DATA SHOWN:
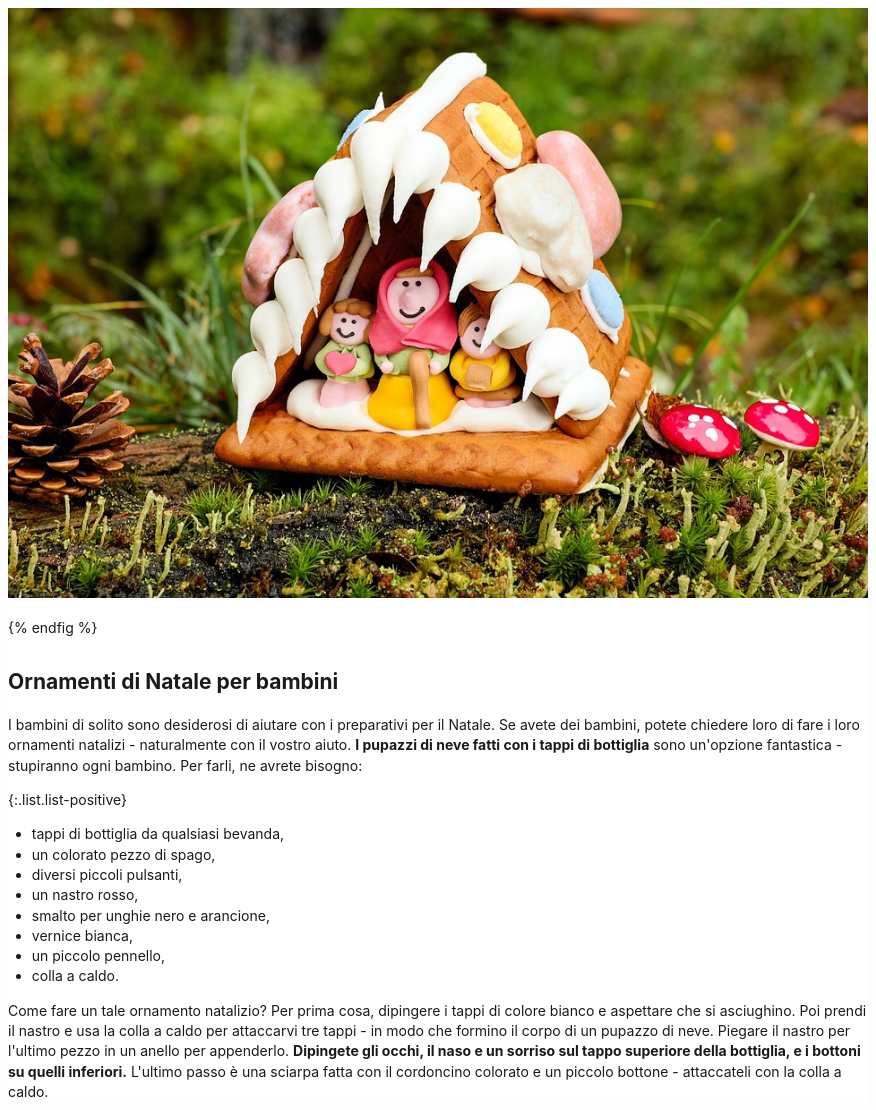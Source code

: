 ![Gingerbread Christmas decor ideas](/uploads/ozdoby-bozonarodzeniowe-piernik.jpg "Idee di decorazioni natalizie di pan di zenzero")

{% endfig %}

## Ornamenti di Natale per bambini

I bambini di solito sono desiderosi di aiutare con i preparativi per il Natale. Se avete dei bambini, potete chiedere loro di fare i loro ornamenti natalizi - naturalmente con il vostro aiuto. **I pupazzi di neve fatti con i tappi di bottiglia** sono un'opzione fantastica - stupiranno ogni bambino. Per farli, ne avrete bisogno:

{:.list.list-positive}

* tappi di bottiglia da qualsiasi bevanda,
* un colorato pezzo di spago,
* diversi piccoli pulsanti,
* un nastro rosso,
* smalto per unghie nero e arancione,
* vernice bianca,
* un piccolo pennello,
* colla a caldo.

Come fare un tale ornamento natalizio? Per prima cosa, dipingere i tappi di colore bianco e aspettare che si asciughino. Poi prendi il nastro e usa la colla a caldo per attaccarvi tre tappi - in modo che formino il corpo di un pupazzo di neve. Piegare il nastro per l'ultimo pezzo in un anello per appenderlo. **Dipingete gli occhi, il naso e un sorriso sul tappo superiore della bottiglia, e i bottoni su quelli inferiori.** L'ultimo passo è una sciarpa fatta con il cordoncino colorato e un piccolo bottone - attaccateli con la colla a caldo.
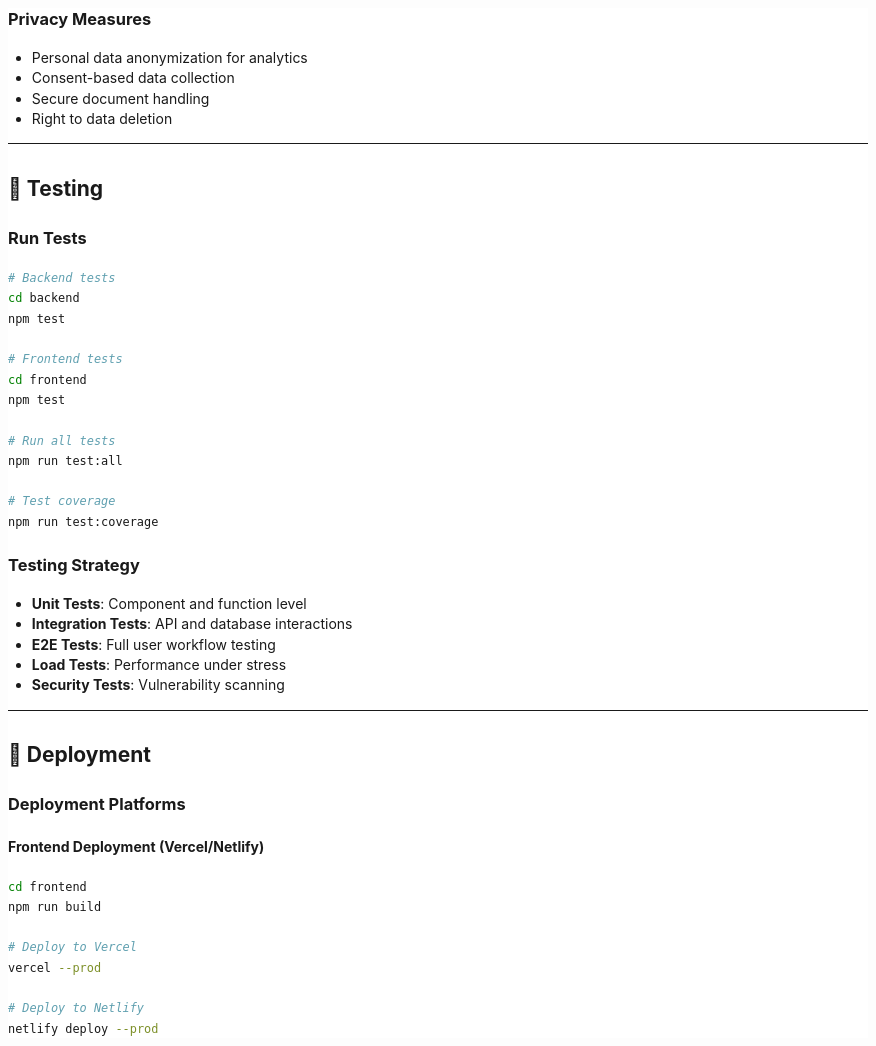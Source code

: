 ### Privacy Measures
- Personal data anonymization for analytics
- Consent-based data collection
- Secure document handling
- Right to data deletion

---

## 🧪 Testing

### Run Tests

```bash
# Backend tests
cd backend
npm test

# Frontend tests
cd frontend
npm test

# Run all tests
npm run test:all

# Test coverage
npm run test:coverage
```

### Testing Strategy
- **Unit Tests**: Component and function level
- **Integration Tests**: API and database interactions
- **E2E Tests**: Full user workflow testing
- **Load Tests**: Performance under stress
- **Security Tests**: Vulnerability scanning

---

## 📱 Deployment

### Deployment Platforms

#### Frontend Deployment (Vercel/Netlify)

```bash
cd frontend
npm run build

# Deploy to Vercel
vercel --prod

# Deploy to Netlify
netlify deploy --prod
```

WHAT YOU WILL DO: Copy every line of the material above in which the string "Deployment" can be found.

TASK SOLUTION:
## 📱 Deployment
### Deployment Platforms
#### Frontend Deployment (Vercel/Netlify)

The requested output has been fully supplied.